Di tanto in tanto, il canale serpeggiava attraverso a una gola solitaria, simile a un valico fra le montagne scozzesi, che di notte riluceva di un luccichio gelido sotto la luna. Le ripide pareti non sembravano avere altro sbocco che il passaggio da cui eravamo venuti, ma la collinetta accidentata si apriva di colpo, nascondendo il chiaro di luna e, man mano che ci addentravamo nella sua lugubre gola, la nostra nuova strada veniva avvolta da tenebre e ombre.


E’ stato divertente scendere sferragliando per una gola scoscesa, mossi solo dal peso delle vetture, e vedere la locomotiva andare giù per la china da sola, ronzando come un grosso insetto, con il dorso verde e oro luccicante sotto il sole. Nessuno di noi sarebbe rimasto sorpreso se essa avesse spiegato le ali e preso il volo. Invece, si è fermata tempestivamente nel momento in cui raggiungevamo il canale, per poi ripartire ansimando su per la salita, prima ancora che noi avessimo lasciato il pontile, con i passeggeri che avevano atteso il nostro arrivo per andare in direzione contraria alla nostra.
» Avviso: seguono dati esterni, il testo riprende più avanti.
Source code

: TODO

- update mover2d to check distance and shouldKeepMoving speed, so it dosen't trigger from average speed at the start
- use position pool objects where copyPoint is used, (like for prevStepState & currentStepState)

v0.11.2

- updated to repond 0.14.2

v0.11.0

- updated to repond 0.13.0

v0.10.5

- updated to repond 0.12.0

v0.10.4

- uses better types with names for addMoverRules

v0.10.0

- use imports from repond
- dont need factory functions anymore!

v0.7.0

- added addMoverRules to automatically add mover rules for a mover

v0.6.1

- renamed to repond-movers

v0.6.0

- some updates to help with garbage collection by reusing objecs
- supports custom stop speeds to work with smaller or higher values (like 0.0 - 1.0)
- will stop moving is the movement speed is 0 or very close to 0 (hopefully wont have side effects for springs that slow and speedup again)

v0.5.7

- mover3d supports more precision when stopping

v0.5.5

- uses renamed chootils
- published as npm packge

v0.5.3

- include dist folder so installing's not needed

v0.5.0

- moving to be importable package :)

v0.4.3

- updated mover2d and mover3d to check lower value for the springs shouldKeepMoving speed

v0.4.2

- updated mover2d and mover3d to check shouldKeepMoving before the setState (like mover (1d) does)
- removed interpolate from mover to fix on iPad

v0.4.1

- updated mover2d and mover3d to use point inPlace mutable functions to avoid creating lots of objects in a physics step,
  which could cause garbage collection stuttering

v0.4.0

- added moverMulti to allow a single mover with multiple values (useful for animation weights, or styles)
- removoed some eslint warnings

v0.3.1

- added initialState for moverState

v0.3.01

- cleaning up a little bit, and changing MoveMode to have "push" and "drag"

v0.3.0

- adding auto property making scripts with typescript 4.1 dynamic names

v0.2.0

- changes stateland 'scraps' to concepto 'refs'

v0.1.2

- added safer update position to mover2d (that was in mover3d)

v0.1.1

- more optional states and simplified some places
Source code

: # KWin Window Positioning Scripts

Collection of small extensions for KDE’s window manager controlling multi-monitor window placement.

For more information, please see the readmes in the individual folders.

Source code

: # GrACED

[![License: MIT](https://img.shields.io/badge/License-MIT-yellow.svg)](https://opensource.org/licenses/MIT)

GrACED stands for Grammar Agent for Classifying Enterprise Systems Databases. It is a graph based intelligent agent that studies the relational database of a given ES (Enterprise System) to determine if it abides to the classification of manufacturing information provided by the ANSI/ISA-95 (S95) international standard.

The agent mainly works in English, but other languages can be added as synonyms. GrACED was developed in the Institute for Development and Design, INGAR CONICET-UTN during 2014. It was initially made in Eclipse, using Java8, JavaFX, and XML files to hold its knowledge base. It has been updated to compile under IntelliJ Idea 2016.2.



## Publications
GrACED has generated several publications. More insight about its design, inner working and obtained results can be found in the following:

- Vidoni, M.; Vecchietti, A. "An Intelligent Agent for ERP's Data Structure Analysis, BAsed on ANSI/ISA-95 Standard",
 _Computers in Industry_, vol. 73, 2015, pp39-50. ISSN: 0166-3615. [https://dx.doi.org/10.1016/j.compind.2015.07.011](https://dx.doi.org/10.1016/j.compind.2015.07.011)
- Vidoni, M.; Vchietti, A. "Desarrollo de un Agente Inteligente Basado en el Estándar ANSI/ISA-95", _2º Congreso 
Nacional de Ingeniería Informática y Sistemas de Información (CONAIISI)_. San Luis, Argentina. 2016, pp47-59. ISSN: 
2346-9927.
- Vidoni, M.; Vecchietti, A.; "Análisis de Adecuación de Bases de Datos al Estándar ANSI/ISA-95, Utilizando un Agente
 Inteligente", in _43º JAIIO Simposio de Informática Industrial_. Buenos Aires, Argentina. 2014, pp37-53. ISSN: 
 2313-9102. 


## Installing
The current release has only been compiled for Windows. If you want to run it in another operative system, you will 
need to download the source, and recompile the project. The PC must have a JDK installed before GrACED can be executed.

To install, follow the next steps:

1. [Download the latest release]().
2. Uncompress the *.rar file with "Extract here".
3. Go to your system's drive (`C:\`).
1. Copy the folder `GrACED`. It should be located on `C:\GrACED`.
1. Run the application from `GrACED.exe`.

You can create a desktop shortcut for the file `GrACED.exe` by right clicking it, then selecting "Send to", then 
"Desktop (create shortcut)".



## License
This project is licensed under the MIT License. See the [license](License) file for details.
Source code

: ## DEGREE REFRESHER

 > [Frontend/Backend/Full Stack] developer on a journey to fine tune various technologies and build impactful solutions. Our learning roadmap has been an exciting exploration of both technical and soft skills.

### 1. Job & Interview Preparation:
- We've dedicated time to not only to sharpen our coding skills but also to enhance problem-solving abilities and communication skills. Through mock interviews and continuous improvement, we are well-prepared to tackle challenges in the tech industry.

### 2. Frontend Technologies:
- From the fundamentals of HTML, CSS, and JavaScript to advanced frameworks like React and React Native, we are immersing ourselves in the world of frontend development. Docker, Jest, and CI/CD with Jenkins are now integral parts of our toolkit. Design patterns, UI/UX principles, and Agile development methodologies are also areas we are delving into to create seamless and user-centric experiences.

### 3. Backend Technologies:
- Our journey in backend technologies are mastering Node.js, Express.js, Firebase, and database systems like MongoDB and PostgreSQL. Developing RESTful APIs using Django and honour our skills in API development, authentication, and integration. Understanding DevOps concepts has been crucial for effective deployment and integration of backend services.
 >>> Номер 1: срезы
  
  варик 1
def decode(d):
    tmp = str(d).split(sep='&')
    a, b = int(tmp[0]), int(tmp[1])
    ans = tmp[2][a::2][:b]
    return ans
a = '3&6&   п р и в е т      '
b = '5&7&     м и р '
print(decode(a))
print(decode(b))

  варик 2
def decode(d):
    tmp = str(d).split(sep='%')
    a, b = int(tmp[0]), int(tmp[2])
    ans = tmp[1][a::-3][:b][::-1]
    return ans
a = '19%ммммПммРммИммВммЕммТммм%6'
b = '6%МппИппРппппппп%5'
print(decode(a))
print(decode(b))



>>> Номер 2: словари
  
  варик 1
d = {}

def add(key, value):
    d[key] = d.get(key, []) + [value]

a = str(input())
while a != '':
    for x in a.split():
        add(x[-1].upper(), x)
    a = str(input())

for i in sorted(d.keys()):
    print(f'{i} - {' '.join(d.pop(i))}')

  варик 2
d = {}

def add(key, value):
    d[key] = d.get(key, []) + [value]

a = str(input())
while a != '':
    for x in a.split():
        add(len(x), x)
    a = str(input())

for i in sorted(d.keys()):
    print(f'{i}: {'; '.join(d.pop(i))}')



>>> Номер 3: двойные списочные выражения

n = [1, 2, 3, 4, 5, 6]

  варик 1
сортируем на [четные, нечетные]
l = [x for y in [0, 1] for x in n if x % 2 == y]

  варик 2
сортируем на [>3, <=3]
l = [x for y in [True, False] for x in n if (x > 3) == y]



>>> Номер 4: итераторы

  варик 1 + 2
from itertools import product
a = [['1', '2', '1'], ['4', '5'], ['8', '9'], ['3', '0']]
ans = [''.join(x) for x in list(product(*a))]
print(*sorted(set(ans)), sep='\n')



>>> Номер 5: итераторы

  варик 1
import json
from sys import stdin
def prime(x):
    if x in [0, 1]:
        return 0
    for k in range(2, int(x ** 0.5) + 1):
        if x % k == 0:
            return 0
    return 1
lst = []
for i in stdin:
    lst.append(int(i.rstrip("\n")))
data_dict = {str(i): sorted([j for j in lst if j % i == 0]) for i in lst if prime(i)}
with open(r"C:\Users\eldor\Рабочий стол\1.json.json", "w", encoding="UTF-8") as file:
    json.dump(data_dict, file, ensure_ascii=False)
Nella serata di lunedì, i fuochi di fornace e i colpi di martello sulle rive del canale annunciavano che ci stavamo avvicinando alla fine di questa parte del nostro viaggio. Dopo aver attraversato un altro posto di sogno, più singolare ancora del ponte di Harrisburg – un acquedotto formato da una vasta camera di legno sopra il fiume Alleghany - siamo sbucati in mezzo a un orribile groviglio di parti posteriori di edifici, di gallerie e di scale bizzarre, come ce ne sono ai bordi dei fiumi, dei canali, dei fossati e del mare: eravamo arrivati a Pittsburg.